Disciplined Daydreaming

The gist of the origin of the Post-It Note, is that a 3M engineer found himself daydreaming during a particularly boring sermon and, by making an unexpected connection between a seemingly-irrelevant technology and an irritating private-life annoyance, stumbled across one of the most widely adopted new product innovations of the last 50 years.

As it turns out, apparently there's an empirical foundation for the daydream-to-insight loop.

"Jonathan Schooler, the psychologist who helped pioneer the study of insight, has recently begun studying the benefits of daydreams. His lab has demonstrated that people who consistently engage in more daydreaming score significantly higher on measures of creativity..."
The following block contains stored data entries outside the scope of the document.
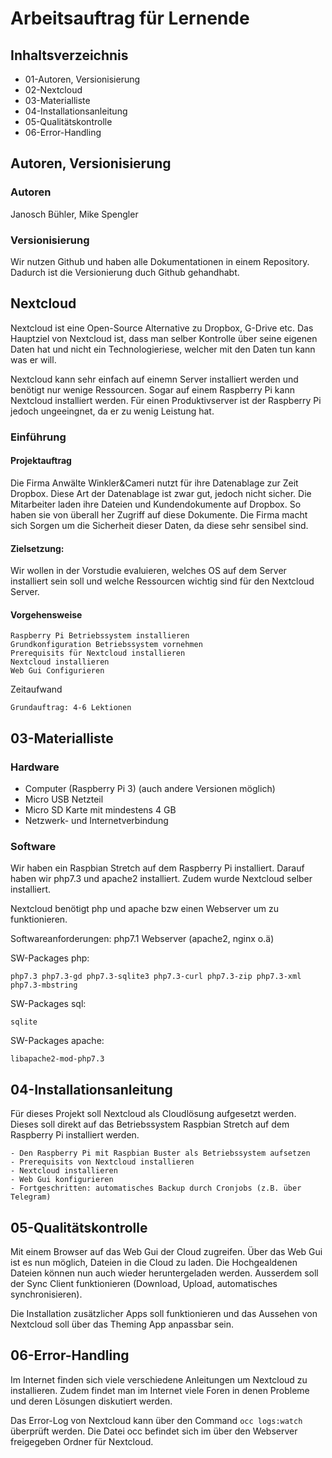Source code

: # Arbeitsauftrag für Lernende
##  Inhaltsverzeichnis
- 01-Autoren, Versionisierung
- 02-Nextcloud
- 03-Materialliste
- 04-Installationsanleitung
- 05-Qualitätskontrolle
- 06-Error-Handling

## Autoren, Versionisierung
### Autoren
Janosch Bühler, Mike Spengler
### Versionisierung
Wir nutzen Github und haben alle Dokumentationen in einem Repository. Dadurch ist die Versionierung duch Github gehandhabt.

## Nextcloud
Nextcloud ist eine Open-Source Alternative zu Dropbox, G-Drive etc. Das Hauptziel von Nextcloud ist, dass man selber Kontrolle über seine eigenen Daten hat und nicht ein Technologieriese, welcher mit den Daten tun kann was er will. 

Nextcloud kann sehr einfach auf einemn Server installiert werden und benötigt nur wenige Ressourcen. Sogar auf einem Raspberry Pi kann Nextcloud installiert werden. Für einen Produktivserver ist der Raspberry Pi jedoch ungeeingnet, da er zu wenig Leistung hat. 

### Einführung

#### Projektauftrag

Die Firma Anwälte Winkler&Cameri nutzt für ihre Datenablage zur Zeit Dropbox. Diese Art der Datenablage ist zwar gut, jedoch nicht sicher. Die Mitarbeiter laden ihre Dateien und Kundendokumente auf Dropbox. So haben sie von überall her Zugriff auf diese Dokumente. Die Firma macht sich Sorgen um die Sicherheit dieser Daten, da diese sehr sensibel sind. 

#### Zielsetzung: 
Wir wollen in der Vorstudie evaluieren, welches OS auf dem Server installiert sein soll und welche Ressourcen wichtig sind für den Nextcloud Server.

#### Vorgehensweise

    Raspberry Pi Betriebssystem installieren
    Grundkonfiguration Betriebssystem vornehmen
    Prerequisits für Nextcloud installieren
    Nextcloud installieren
    Web Gui Configurieren


Zeitaufwand

    Grundauftrag: 4-6 Lektionen
   
## 03-Materialliste

### Hardware
-   Computer (Raspberry Pi 3) (auch andere Versionen möglich)
-   Micro USB Netzteil
-   Micro SD Karte mit mindestens 4 GB
-   Netzwerk- und Internetverbindung

### Software
Wir haben ein Raspbian Stretch auf dem Raspberry Pi installiert. Darauf haben wir php7.3 und apache2 installiert.
Zudem wurde Nextcloud selber installiert. 

Nextcloud benötigt php und apache bzw einen Webserver um zu funktionieren.

Softwareanforderungen: 
php7.1
Webserver (apache2, nginx o.ä)

SW-Packages php:
```
php7.3 php7.3-gd php7.3-sqlite3 php7.3-curl php7.3-zip php7.3-xml php7.3-mbstring
```
SW-Packages sql:
```
sqlite
```
SW-Packages apache:
```
libapache2-mod-php7.3
```

## 04-Installationsanleitung
Für dieses Projekt soll Nextcloud als Cloudlösung aufgesetzt werden. Dieses soll direkt auf das Betriebssystem Raspbian Stretch auf dem Raspberry Pi installiert werden.
```
- Den Raspberry Pi mit Raspbian Buster als Betriebssystem aufsetzen
- Prerequisits von Nextcloud installieren
- Nextcloud installieren
- Web Gui konfigurieren
- Fortgeschritten: automatisches Backup durch Cronjobs (z.B. über Telegram)
```

## 05-Qualitätskontrolle
Mit einem Browser auf das Web Gui der Cloud zugreifen.
Über das Web Gui ist es nun möglich, Dateien in die Cloud zu laden. Die Hochgealdenen Dateien können nun auch wieder heruntergeladen werden. Ausserdem soll der Sync Client funktionieren (Download, Upload, automatisches synchronisieren). 

Die Installation zusätzlicher Apps soll funktionieren und das Aussehen von Nextcloud soll über das Theming App anpassbar sein. 
## 06-Error-Handling
Im Internet finden sich viele verschiedene Anleitungen um Nextcloud zu installieren. Zudem findet man im Internet viele Foren in denen Probleme und deren Lösungen diskutiert werden.

Das Error-Log von Nextcloud kann über den Command ``occ logs:watch`` überprüft werden. Die Datei occ befindet sich im über den Webserver freigegeben Ordner für Nextcloud.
So what are the implications for Schooler? He has codified his insights on insight into his daily routines:

"Schooler has begun applying this research to his own life: he now takes a dedicated daydreaming walk every day... 'This is where I come to relax, but just because I'm relaxed doesn't mean I'm not working. What I realized is that the kind of thinking I do here [on the hike] is so useful that I needed to build it into my work routine. It wasn't enough to just daydream in my spare moments, while sitting in traffic or waiting in line. I needed to be more disciplined about my mind-wandering.'"

(From "Imagine")

"Disciplined mind wandering" is such a counter-intuitive tactic. One remembers how Einstein engaged some of his most breakthrough thinking while conducting thought experiments, sitting on a stool in the Swiss Patent Office for 8 hours a day... but I wonder, how many have come to that same realization, that we need to be more disciplined about our mind-wandering, to the extent that we wield disciplined day dreaming as an important tactic in our creative toolkit?